Los objetos de arte son teorizados
por Gell como un tipo muy particular de significados: son índices en el sentido
peirceano, al modo en que el humo es un índice de fuego. Un objeto de arte es
un índice de agencia, un productor de inferencias de que aquello está producido
de forma agencial para, a su vez, producir efectos agenciales. Como en el viejo
y mal chiste sobre arte contemporáneo, si encontramos una fregona en una sala
de un museo, ese objeto se convierte en arte si produce inferencias sobre la
agencia compleja del artista, del comisario, de los espectadores, de la forma
“instalación” que hace que ese objeto haya suspendido su humilde función como
herramienta de limpieza.
Los objetos/índices se
articulan en una taxonomía de cuatro elementos que delimitan la teoría del arte
de Gell: artistas, índices (objetos), prototipos y destinatarios. Los artistas
son lo que usualmente entendemos por tales, desde los artesanos a los
intérpretes o autores. Los destinatarios pueden ser tanto el público espectador
como los mecenas o coleccionistas. Por último, los prototipos son esquemas de
significado que permiten situar el objeto en un marco de interpretación
artística. Son prototipos, por ejemplo, los géneros en pintura, literatura,
música o cine. A su vez, las relaciones
entre estos cuatro componentes se ordenan asimétricamente en agentes y
pacientes.
Cualquiera de los
elementos puede ocupar en algún momento el rol de agente o el de paciente: el
artista, en el sentido más intuitivo es agente respecto al objeto cuando lo
elabora, pero puede ser paciente respecto al prototipo cuando tiene que
amoldarse a las normas del género; los destinatarios pueden ser pacientes
cuando son meros espectadores pasivos, pero agentes, por ejemplo, cuando son
mecenas o demandan un cierto prototipo. Esta doble mirada como elementos y como
roles produce complejas formas de agencia. Así, podemos pensar en Caravaggio
como un gran artesano que produce un cuadro de la muerte de la Virgen como un
cuadro de género ordenado por Laerzo Cherubini para su capilla en la iglesia
Santa María della Scala en el Trastévere, y por ello destinado a producir
piedad en los fieles. Este esquema lineal de agencia en el vértice tenemos al
artista, aunque también al mecenas que hace con su dinero que Caravaggio se
ponga a trabajar, pero también con su intención de que obedezca a un prototipo.
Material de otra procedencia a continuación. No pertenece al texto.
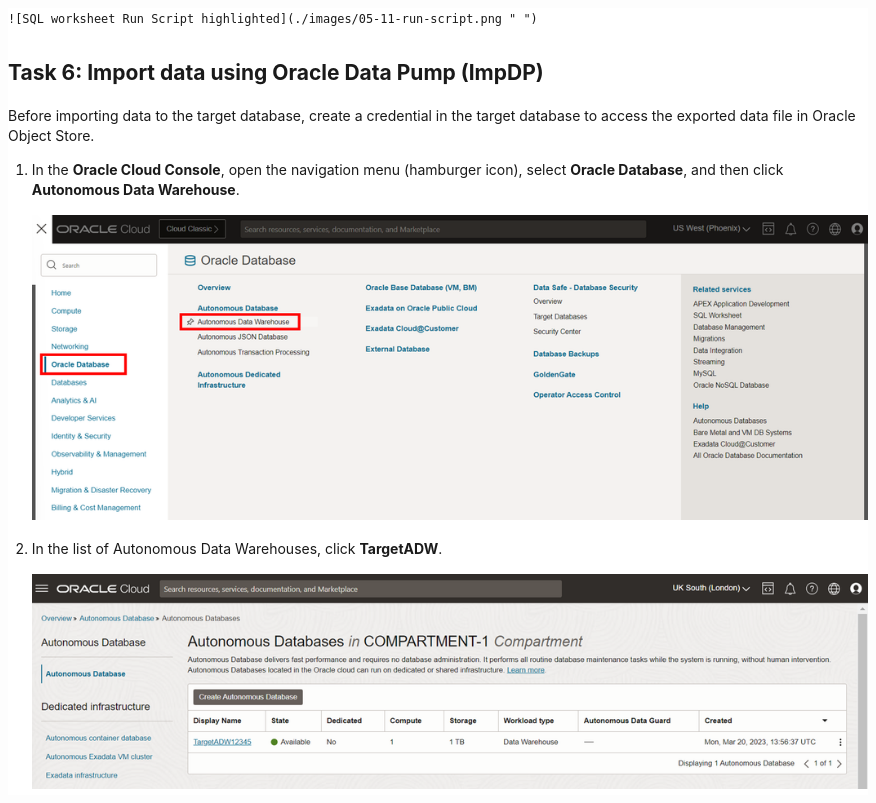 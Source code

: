     ![SQL worksheet Run Script highlighted](./images/05-11-run-script.png " ")

## Task 6: Import data using Oracle Data Pump (ImpDP)

Before importing data to the target database, create a credential in the target database to access the exported data file in Oracle Object Store.

1. In the **Oracle Cloud Console**, open the navigation menu (hamburger icon), select **Oracle Database**, and then click **Autonomous Data Warehouse**.

    ![Autonomous Data Warehouse in Oracle Cloud navigation menu](./images/06-01-auto-data-w.png " ")

2. In the list of Autonomous Data Warehouses, click **TargetADW**.

    ![Autonomous Data Warehouse page](./images/06-02-targetadw.png " ")
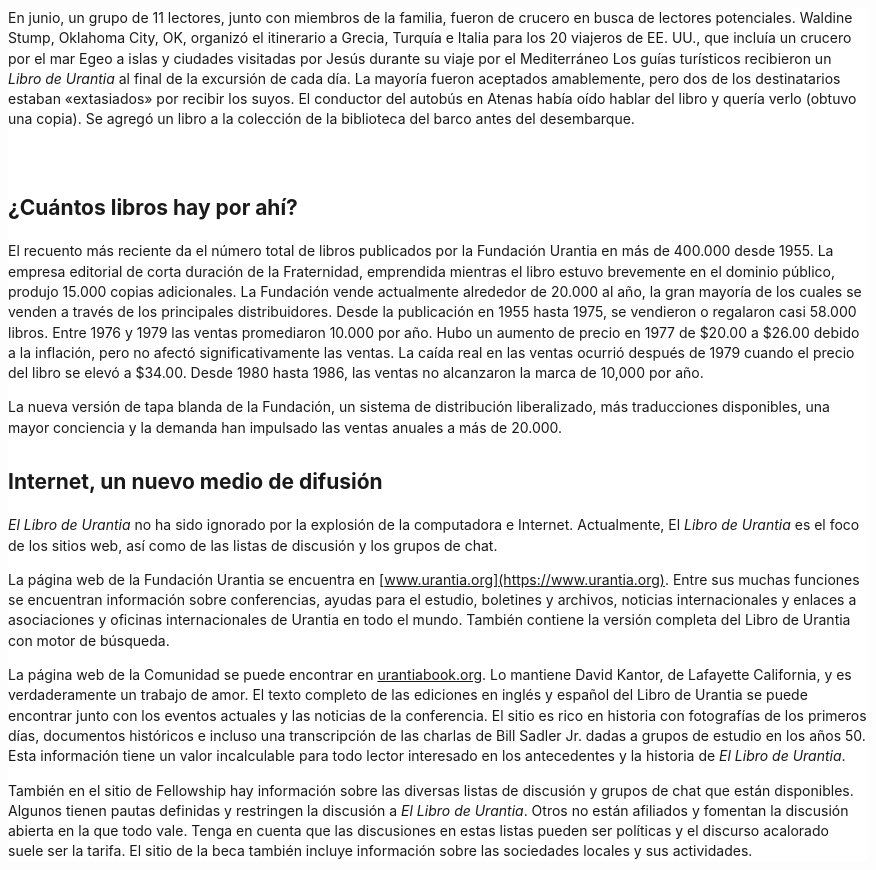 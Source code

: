 En junio, un grupo de 11 lectores, junto con miembros de la familia, fueron de crucero en busca de lectores potenciales. Waldine Stump, Oklahoma City, OK, organizó el itinerario a Grecia, Turquía e Italia para los 20 viajeros de EE. UU., que incluía un crucero por el mar Egeo a islas y ciudades visitadas por Jesús durante su viaje por el Mediterráneo Los guías turísticos recibieron un *Libro de Urantia* al final de la excursión de cada día. La mayoría fueron aceptados amablemente, pero dos de los destinatarios estaban «extasiados» por recibir los suyos. El conductor del autobús en Atenas había oído hablar del libro y quería verlo (obtuvo una copia). Se agregó un libro a la colección de la biblioteca del barco antes del desembarque.

<br style="clear:both;"/>

## ¿Cuántos libros hay por ahí?

El recuento más reciente da el número total de libros publicados por la Fundación Urantia en más de 400.000 desde 1955. La empresa editorial de corta duración de la Fraternidad, emprendida mientras el libro estuvo brevemente en el dominio público, produjo 15.000 copias adicionales. La Fundación vende actualmente alrededor de 20.000 al año, la gran mayoría de los cuales se venden a través de los principales distribuidores. Desde la publicación en 1955 hasta 1975, se vendieron o regalaron casi 58.000 libros. Entre 1976 y 1979 las ventas promediaron 10.000 por año. Hubo un aumento de precio en 1977 de $20.00 a $26.00 debido a la inflación, pero no afectó significativamente las ventas. La caída real en las ventas ocurrió después de 1979 cuando el precio del libro se elevó a $34.00. Desde 1980 hasta 1986, las ventas no alcanzaron la marca de 10,000 por año.

La nueva versión de tapa blanda de la Fundación, un sistema de distribución liberalizado, más traducciones disponibles, una mayor conciencia y la demanda han impulsado las ventas anuales a más de 20.000.

## Internet, un nuevo medio de difusión

*El Libro de Urantia* no ha sido ignorado por la explosión de la computadora e Internet. Actualmente, El *Libro de Urantia* es el foco de los sitios web, así como de las listas de discusión y los grupos de chat.

La página web de la Fundación Urantia se encuentra en [www.urantia.org](https://www.urantia.org). Entre sus muchas funciones se encuentran información sobre conferencias, ayudas para el estudio, boletines y archivos, noticias internacionales y enlaces a asociaciones y oficinas internacionales de Urantia en todo el mundo. También contiene la versión completa del Libro de Urantia con motor de búsqueda.

La página web de la Comunidad se puede encontrar en [urantiabook.org](https://urantiabook.org/). Lo mantiene David Kantor, de Lafayette California, y es verdaderamente un trabajo de amor. El texto completo de las ediciones en inglés y español del Libro de Urantia se puede encontrar junto con los eventos actuales y las noticias de la conferencia. El sitio es rico en historia con fotografías de los primeros días, documentos históricos e incluso una transcripción de las charlas de Bill Sadler Jr. dadas a grupos de estudio en los años 50. Esta información tiene un valor incalculable para todo lector interesado en los antecedentes y la historia de _El Libro de Urantia_.

También en el sitio de Fellowship hay información sobre las diversas listas de discusión y grupos de chat que están disponibles. Algunos tienen pautas definidas y restringen la discusión a _El Libro de Urantia_. Otros no están afiliados y fomentan la discusión abierta en la que todo vale. Tenga en cuenta que las discusiones en estas listas pueden ser políticas y el discurso acalorado suele ser la tarifa. El sitio de la beca también incluye información sobre las sociedades locales y sus actividades.
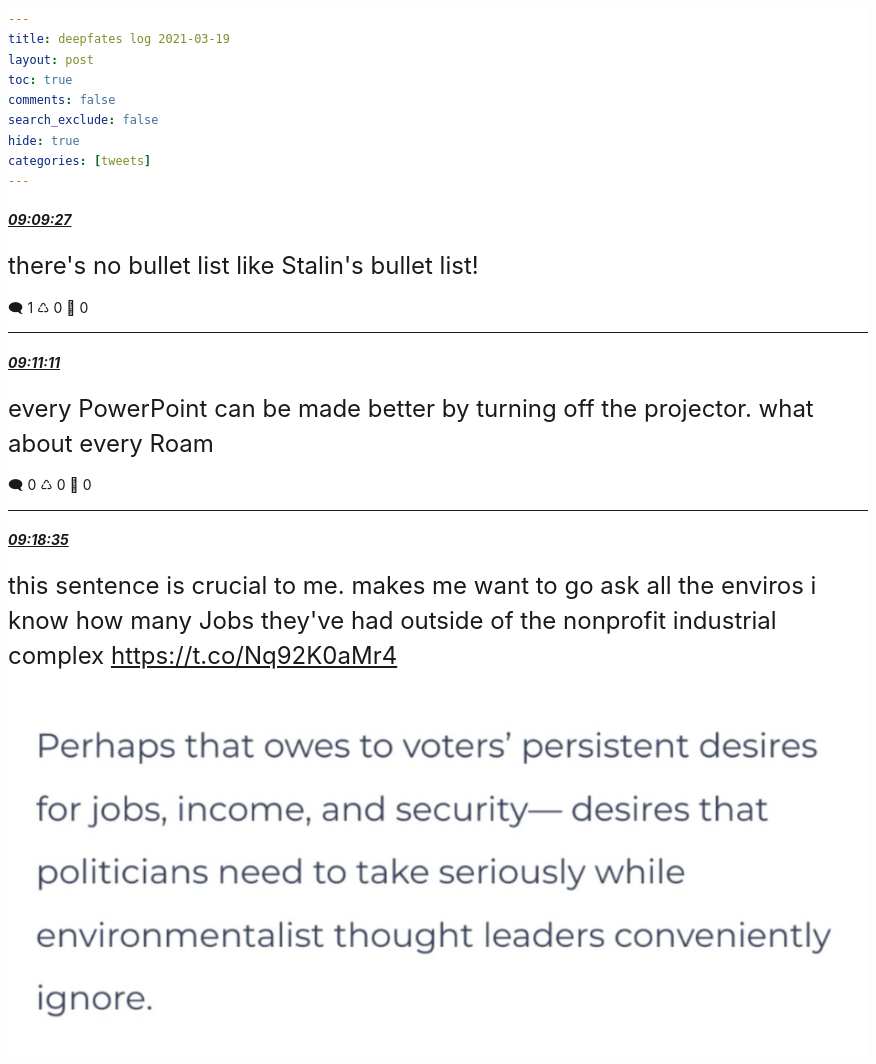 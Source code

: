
 ```yaml
---
title: deepfates log 2021-03-19
layout: post
toc: true
comments: false
search_exclude: false
hide: true
categories: [tweets]
---
```



#### <a href = "https://twitter.com/deepfates/status/1372928209726046217">*09:09:27*</a>

<font size="5">there's no bullet list like Stalin's bullet list!</font>



🗨️ 1 ♺ 0 🤍  0   

---
    
#### <a href = "https://twitter.com/deepfates/status/1372928645900079113">*09:11:11*</a>

<font size="5">every PowerPoint can be made better by turning off the projector.  what about every Roam</font>



🗨️ 0 ♺ 0 🤍  0   

---
    
#### <a href = "https://twitter.com/deepfates/status/1372930509609693187">*09:18:35*</a>

<font size="5">this sentence is crucial to me. makes me want to go ask all the enviros i know how many Jobs they've had outside of the nonprofit industrial complex  https://t.co/Nq92K0aMr4</font>

![image from twitter](/images/from_twitter/Ew2hBQqVIAIWBKL.jpg)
Caravaggio, a su vez, paciente como artesano al servicio de la nobleza, puede
actuar como agente no solo como pintor sino como revolucionario que se niega a
seguir las normas del prototipo y representa en el cuadro a una mujer muy
normal en su lecho de muerte.
El rol de agente/paciente
puede ir cambiando a lo largo del proceso de creación y difusión del arte de manera
que la historia de un objeto de arte se ramifica en situaciones y momentos
variantes en los que cada elemento se activa o se acompasa. Pensemos en los
avatares de La Venus del espejo de Velázquez, desde su nacimiento de las manos
del pintor a los múltiples gabinetes de la nobleza que ocupó con el tiempo
hasta terminar en la National Gallery, en donde el 10 de marzo de 1914 la
sufragista Mary Richardson la acuchilló en un acto a la vez político y estético
en protesta por la detención el día anterior de su compañera de luchas Emmeline
Panhurst.
En estos circuitos de
agencia caminamos desde el espacio oscuro de lo inexistente a los significados
que suscitan las obras de arte, como iluminaciones y operadores de posibilidad
que no pueden ser sustituidos por ningún otro componente cultural en la
producción de sentido. Artes plásticas, escritura, artes escénicas, música,
artesanías varias, como ejercicios de agencia que producen y son producidas,
como articuladoras de una historia de cultura, sociedad e identidad.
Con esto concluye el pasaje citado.